Sunday, 12 April 2015

Day 68 of 182. Part one of my lifechanger.


Day 68 of 182

Sunday 12th March

 

I woke this morning feeling happy and excited, I’m meeting a friend for dinner tonight and that had me feeling this way.

 

The feeling of happiness is something I have been thinking about a lot lately as I have come to the realisation that it was the main trigger for my negative thoughts about myself and the also my disordered relationship with food and body image.

This has been a real life changer for me and I wrote today for hours, but I don’t feel it’s ready to post.

 I really want to take the time to get what I want to say right.

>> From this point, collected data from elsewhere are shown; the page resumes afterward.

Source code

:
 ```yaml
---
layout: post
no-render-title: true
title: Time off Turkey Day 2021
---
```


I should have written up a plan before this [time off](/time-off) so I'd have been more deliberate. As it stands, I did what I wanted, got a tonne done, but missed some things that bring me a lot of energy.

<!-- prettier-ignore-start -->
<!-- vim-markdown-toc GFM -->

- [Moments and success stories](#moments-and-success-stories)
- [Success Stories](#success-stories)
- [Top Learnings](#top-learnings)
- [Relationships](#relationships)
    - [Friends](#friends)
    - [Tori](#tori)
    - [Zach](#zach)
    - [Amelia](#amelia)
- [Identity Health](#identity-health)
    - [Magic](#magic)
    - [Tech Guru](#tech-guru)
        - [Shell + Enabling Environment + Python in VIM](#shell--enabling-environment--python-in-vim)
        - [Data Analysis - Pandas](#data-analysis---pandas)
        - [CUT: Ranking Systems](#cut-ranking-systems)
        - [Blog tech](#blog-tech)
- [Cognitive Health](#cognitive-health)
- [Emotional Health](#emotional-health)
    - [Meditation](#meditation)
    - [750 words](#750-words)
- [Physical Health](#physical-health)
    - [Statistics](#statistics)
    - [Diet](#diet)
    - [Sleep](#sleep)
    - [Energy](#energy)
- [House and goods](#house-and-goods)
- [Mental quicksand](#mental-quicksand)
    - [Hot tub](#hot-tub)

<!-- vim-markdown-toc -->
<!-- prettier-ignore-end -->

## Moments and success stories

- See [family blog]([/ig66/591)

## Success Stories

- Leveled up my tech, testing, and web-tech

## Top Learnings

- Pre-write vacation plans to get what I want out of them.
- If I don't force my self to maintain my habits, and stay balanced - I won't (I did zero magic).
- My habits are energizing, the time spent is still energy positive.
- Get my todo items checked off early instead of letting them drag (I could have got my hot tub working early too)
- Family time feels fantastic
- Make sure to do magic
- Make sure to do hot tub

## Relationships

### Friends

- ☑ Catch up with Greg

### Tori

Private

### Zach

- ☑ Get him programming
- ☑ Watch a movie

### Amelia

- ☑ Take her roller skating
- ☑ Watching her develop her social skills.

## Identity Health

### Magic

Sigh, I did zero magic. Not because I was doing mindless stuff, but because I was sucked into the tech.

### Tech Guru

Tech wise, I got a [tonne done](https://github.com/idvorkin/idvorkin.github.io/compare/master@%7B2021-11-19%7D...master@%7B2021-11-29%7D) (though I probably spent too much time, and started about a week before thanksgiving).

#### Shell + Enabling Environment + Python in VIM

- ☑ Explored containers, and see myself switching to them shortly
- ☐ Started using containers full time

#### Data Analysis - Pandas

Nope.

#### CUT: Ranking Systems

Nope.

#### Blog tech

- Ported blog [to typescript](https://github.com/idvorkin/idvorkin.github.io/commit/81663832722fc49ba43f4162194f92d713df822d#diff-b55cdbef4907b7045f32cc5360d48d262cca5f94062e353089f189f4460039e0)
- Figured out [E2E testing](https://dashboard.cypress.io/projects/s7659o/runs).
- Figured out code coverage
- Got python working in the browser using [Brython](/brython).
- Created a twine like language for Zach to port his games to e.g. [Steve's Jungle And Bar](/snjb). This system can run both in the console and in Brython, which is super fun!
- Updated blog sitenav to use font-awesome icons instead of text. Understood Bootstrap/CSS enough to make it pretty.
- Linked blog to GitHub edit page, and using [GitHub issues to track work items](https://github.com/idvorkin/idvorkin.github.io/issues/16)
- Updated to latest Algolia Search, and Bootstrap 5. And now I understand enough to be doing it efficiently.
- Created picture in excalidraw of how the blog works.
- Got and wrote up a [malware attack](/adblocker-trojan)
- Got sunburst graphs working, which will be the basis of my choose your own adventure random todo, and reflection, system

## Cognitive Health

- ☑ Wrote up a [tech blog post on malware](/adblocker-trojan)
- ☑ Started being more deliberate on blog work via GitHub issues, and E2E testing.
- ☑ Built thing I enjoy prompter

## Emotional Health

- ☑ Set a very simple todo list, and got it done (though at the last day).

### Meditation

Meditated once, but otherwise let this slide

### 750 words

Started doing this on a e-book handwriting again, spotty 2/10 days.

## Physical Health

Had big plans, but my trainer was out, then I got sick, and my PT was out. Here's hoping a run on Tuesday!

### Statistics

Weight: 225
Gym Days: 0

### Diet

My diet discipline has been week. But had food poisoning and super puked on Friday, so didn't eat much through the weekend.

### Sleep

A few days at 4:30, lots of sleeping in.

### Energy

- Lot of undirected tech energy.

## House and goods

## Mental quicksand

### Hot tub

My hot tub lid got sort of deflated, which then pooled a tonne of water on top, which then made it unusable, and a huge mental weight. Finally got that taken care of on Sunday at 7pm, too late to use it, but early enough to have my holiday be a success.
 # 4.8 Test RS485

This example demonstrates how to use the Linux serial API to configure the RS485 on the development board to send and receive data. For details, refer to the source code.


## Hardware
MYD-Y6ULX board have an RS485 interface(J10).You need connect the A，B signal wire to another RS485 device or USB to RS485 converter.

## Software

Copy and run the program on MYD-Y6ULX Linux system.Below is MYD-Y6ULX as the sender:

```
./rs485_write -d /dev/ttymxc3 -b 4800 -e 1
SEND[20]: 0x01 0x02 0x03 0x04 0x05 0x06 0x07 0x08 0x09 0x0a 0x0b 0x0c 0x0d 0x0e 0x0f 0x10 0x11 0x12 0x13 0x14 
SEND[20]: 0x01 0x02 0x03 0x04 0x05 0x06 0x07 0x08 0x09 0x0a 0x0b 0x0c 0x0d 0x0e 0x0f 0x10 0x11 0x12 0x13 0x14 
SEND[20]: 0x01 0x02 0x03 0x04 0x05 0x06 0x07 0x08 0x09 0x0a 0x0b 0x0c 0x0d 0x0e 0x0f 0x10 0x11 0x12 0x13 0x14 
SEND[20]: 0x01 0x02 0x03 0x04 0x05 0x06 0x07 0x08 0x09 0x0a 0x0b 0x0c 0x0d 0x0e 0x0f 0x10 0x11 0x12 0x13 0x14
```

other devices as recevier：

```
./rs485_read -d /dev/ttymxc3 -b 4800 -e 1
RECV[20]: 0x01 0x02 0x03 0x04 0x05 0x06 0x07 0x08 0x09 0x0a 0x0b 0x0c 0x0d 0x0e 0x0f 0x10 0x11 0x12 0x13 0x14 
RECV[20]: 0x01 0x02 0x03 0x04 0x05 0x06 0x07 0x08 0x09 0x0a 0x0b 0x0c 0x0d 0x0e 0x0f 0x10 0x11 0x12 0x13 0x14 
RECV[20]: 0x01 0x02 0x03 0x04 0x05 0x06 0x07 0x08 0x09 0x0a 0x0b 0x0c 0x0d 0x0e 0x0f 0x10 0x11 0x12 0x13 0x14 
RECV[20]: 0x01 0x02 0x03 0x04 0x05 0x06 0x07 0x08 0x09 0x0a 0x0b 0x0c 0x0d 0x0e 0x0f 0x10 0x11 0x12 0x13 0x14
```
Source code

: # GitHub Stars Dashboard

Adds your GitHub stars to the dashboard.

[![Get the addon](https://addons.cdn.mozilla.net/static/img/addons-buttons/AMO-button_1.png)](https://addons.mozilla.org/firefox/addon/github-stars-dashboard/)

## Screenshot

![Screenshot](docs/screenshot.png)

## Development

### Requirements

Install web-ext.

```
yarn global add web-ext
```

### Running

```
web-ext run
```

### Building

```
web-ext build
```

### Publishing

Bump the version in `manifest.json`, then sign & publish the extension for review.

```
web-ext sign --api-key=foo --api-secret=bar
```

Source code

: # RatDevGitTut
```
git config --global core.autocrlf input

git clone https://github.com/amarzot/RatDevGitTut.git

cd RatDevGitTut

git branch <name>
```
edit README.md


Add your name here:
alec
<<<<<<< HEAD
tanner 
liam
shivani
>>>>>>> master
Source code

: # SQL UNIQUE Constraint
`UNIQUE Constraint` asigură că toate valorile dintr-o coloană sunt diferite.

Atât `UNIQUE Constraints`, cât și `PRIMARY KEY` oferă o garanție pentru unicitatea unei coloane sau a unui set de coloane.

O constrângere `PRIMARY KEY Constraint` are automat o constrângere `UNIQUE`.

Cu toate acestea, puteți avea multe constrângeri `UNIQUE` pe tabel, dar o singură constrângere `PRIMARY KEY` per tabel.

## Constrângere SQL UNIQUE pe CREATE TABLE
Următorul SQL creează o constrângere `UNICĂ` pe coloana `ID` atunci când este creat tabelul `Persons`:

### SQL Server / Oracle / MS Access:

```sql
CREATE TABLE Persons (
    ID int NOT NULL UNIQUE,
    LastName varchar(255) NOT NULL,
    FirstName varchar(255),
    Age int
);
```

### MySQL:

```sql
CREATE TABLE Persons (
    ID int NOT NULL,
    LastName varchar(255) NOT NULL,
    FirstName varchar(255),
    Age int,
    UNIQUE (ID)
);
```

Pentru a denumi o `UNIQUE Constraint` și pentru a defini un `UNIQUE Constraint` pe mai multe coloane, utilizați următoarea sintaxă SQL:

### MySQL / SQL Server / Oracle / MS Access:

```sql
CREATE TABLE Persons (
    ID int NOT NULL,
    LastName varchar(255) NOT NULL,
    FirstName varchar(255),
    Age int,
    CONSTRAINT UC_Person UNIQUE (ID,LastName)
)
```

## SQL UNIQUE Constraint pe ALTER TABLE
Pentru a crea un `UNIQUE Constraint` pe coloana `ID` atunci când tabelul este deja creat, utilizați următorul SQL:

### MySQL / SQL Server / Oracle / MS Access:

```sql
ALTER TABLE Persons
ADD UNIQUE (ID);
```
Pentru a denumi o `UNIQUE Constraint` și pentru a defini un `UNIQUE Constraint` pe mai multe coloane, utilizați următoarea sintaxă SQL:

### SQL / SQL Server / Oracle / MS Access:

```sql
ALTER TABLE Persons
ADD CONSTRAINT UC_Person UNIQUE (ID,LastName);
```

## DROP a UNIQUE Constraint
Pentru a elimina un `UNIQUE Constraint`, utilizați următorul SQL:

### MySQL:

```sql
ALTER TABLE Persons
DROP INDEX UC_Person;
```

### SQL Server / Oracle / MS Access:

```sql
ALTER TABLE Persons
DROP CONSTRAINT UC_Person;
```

With my talk coming up on the 7th May I will have the amazing opportunity to say all I want to in person. Of course a little part of my mind was worrying and asking "will people come?"  I'm not letting it take over. I also know that for my first talk last year I visualized that room full (even though people thought I was crazy) and on the night it was. Focusing on what I want not what I don't want.

 I know that whether through writing or talking the thing I'm meant to do is share all this that I'm learning because I know that it can help people. That's not me being self indulgent or thinking I have all the answers because I'm learning every day. But I know where I was and it was horrible and I know where I am now and it's amazing so I have to share how that happened.

A clip from the end of the blog I wrote today is below...

 

The past is full of events some of them painful and upsetting, that joined together to make us who we are. We can’t change them. We can trawl through them trying to find the how’s and why’s but I believe this brings more pain.

It is simpler-simple does not mean easy- but it is simpler to begin now to learn to love yourself.

 When you do this, when you forgive yourself, let go of guilt, anger and resentment. When you start fresh and begin to love you, you will begin to believe you deserve happiness and unlock the door to a life beyond your wildest dreams.